My son has played baseball since he has been 5. It is the love of his life. He is a good player not the best but definately not the worst. This year he tried out for a select team and made it. Not sure why but the majority of his teammates dont like him and he is very aware of it. They make fun of him, laugh at him, and always are talking crap to him. Some of the boys wont even warm up with him before the game and throw the ball with him. He is a shy kid and doesn't talk back but I know it bothers him. He has told me it does. I just dont get it. We have never had this problem with any other team before. It is a few punk boys that start it and then others jump of the band wagon. When he is alone with one of his teammates there are no problems. There are boys that strike out a lot and nothing is said to them but if my son strikes out they just talk down on him. He will talk back to them after a while and tell them to shut up. The coach doesn't really care that this is happening. We are with these boys all the time about 3 days during the week and everything weekend playing baseball. We are going to finish out the season and more than likely move on. But we hate to run from a problem and I would appreciate any suggestions since this has never happend to us before.
What an incredibly frustrating situation for you and your son. I can understand why he would be bothered by this. Bullying certainly can happen anywhere, including the baseball diamond. It is a safe bet that many of the kids on the team do like him and would leave him alone if it wasn't for just one or two kids who decided to make him a target. Do you happen to know any of the other kids on the team or their families? Finding a peer who could just be there for him when these things happen may be a huge help for your son, even if it doesn't stop the bullying from occurring. Having a friend makes a huge difference. Having two friends would be even better if you can somehow connect them outside of the baseball setting in a smaller group. It also may be a good idea to talk with the coach. It may not be that he doesn't care, it may be that doesn't know what to do about it so he chooses to do nothing. He may fear that if he intervenes, it will only get worse for your son. Maybe a sit down with the coach to problem solve the situation would be useful. Are there any other league officials that you could talk to? Maybe an umpire or an administrative person? Not to get anybody into trouble but just to see if there were any rules or policies in place that would help everybody figure out the appropriate way to proceed.
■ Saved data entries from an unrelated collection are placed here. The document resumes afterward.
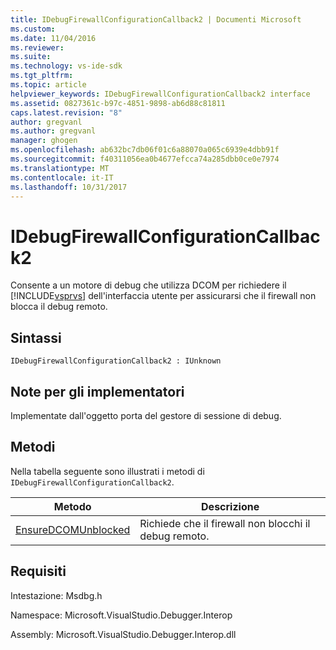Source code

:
 ```yaml
---
title: IDebugFirewallConfigurationCallback2 | Documenti Microsoft
ms.custom: 
ms.date: 11/04/2016
ms.reviewer: 
ms.suite: 
ms.technology: vs-ide-sdk
ms.tgt_pltfrm: 
ms.topic: article
helpviewer_keywords: IDebugFirewallConfigurationCallback2 interface
ms.assetid: 0827361c-b97c-4851-9898-ab6d88c81811
caps.latest.revision: "8"
author: gregvanl
ms.author: gregvanl
manager: ghogen
ms.openlocfilehash: ab632bc7db06f01c6a88070a065c6939e4dbb91f
ms.sourcegitcommit: f40311056ea0b4677efcca74a285dbb0ce0e7974
ms.translationtype: MT
ms.contentlocale: it-IT
ms.lasthandoff: 10/31/2017
---
```

# <a name="idebugfirewallconfigurationcallback2"></a>IDebugFirewallConfigurationCallback2
Consente a un motore di debug che utilizza DCOM per richiedere il [!INCLUDE[vsprvs](../../../code-quality/includes/vsprvs_md.md)] dell'interfaccia utente per assicurarsi che il firewall non blocca il debug remoto.  
  
## <a name="syntax"></a>Sintassi  
  
```  
IDebugFirewallConfigurationCallback2 : IUnknown  
```  
  
## <a name="notes-for-implementers"></a>Note per gli implementatori  
 Implementate dall'oggetto porta del gestore di sessione di debug.  
  
## <a name="methods"></a>Metodi  
 Nella tabella seguente sono illustrati i metodi di `IDebugFirewallConfigurationCallback2`.  
  
|Metodo|Descrizione|  
|------------|-----------------|  
|[EnsureDCOMUnblocked](../../../extensibility/debugger/reference/idebugfirewallconfigurationcallback2-ensuredcomunblocked.md)|Richiede che il firewall non blocchi il debug remoto.|  
  
## <a name="requirements"></a>Requisiti  
 Intestazione: Msdbg.h  
  
 Namespace: Microsoft.VisualStudio.Debugger.Interop  
  
 Assembly: Microsoft.VisualStudio.Debugger.Interop.dll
The good news in this situation is that eventually the season will end and you will be able to move on, so it is about getting through this one day at a time. Continue to support your son, empower him to try different things that may help as long as he is comfortable, and let him know that you and many other people are there for him and care about him. And by removing your son from this team you are not running away, you are taking him out of an unhealthy environment where there is not proper supervision or structure. It would be even worse to keep him somewhere that this is happening.
Bullying situations such as these are complicated and it can take awhile to get everybody on the same page to create a safe environment, but it is worth a shot. Talk to the coach or another adult involved with the team. Take things one day at a time with your son and help him navigate through this difficult time by trying to give him as many positive experiences and relationships as possible.